------ Data for this task
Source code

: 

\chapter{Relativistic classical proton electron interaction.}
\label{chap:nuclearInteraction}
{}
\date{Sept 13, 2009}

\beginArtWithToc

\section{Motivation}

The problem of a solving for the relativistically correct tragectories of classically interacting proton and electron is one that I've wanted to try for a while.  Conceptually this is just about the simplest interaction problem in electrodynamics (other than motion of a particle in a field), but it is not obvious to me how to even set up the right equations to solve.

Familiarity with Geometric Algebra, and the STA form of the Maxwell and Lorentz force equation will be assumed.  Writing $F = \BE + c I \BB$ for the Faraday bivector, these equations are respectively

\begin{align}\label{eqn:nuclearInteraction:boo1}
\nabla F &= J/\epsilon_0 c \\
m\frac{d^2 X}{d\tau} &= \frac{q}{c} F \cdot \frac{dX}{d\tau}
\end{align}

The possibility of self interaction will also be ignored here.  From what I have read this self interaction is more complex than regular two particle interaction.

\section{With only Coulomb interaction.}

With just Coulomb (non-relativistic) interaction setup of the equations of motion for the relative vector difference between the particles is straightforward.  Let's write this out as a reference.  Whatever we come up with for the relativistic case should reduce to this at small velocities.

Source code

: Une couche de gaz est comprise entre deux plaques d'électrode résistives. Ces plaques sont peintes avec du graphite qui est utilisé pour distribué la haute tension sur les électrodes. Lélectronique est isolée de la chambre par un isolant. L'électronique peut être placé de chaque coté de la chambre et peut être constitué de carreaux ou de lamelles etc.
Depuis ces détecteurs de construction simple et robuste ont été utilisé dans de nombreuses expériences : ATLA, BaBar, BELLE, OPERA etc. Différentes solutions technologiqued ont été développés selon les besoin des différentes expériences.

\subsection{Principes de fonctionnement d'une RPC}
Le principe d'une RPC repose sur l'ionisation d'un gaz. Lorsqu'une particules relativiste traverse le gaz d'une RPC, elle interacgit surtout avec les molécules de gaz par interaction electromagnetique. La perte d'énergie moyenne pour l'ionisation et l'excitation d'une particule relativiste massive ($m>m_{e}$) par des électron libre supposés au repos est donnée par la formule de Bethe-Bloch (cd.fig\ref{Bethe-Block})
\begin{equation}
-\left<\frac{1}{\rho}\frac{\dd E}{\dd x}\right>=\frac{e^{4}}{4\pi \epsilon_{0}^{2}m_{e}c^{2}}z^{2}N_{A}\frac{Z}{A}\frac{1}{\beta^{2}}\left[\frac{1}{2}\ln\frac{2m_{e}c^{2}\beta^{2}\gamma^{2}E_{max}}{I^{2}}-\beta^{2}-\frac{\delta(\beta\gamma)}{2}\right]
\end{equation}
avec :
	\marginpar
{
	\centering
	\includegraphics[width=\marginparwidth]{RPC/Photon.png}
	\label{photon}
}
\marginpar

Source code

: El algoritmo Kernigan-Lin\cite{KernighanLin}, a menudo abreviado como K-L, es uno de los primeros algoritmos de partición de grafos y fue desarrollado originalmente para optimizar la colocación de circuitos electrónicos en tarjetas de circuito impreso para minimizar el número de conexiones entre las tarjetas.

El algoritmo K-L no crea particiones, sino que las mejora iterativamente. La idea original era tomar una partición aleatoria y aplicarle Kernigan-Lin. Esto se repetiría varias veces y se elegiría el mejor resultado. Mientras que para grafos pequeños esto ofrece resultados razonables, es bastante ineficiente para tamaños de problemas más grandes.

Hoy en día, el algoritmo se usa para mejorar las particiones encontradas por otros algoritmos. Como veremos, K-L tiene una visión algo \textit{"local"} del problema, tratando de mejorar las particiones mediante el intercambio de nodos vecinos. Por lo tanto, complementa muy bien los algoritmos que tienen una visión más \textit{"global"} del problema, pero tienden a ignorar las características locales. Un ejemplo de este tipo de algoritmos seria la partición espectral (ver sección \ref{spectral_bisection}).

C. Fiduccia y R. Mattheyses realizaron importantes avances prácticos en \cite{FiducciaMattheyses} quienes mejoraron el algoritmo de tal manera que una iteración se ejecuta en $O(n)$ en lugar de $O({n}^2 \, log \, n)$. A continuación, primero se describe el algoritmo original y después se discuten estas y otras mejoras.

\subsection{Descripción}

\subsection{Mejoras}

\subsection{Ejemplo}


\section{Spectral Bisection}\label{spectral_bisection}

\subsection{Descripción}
------------
▶ [Work to complete]: Please give again the lines above between the line holding "The possibility of" and the line holding "Le principe d'une", inclusive, exactly as they are and with nothing added.

▶ [The completed task]:
The possibility of self interaction will also be ignored here.  From what I have read this self interaction is more complex than regular two particle interaction.

\section{With only Coulomb interaction.}

With just Coulomb (non-relativistic) interaction setup of the equations of motion for the relative vector difference between the particles is straightforward.  Let's write this out as a reference.  Whatever we come up with for the relativistic case should reduce to this at small velocities.

Source code

: Une couche de gaz est comprise entre deux plaques d'électrode résistives. Ces plaques sont peintes avec du graphite qui est utilisé pour distribué la haute tension sur les électrodes. Lélectronique est isolée de la chambre par un isolant. L'électronique peut être placé de chaque coté de la chambre et peut être constitué de carreaux ou de lamelles etc.
Depuis ces détecteurs de construction simple et robuste ont été utilisé dans de nombreuses expériences : ATLA, BaBar, BELLE, OPERA etc. Différentes solutions technologiqued ont été développés selon les besoin des différentes expériences.

\subsection{Principes de fonctionnement d'une RPC}
Le principe d'une RPC repose sur l'ionisation d'un gaz. Lorsqu'une particules relativiste traverse le gaz d'une RPC, elle interacgit surtout avec les molécules de gaz par interaction electromagnetique. La perte d'énergie moyenne pour l'ionisation et l'excitation d'une particule relativiste massive ($m>m_{e}$) par des électron libre supposés au repos est donnée par la formule de Bethe-Bloch (cd.fig\ref{Bethe-Block})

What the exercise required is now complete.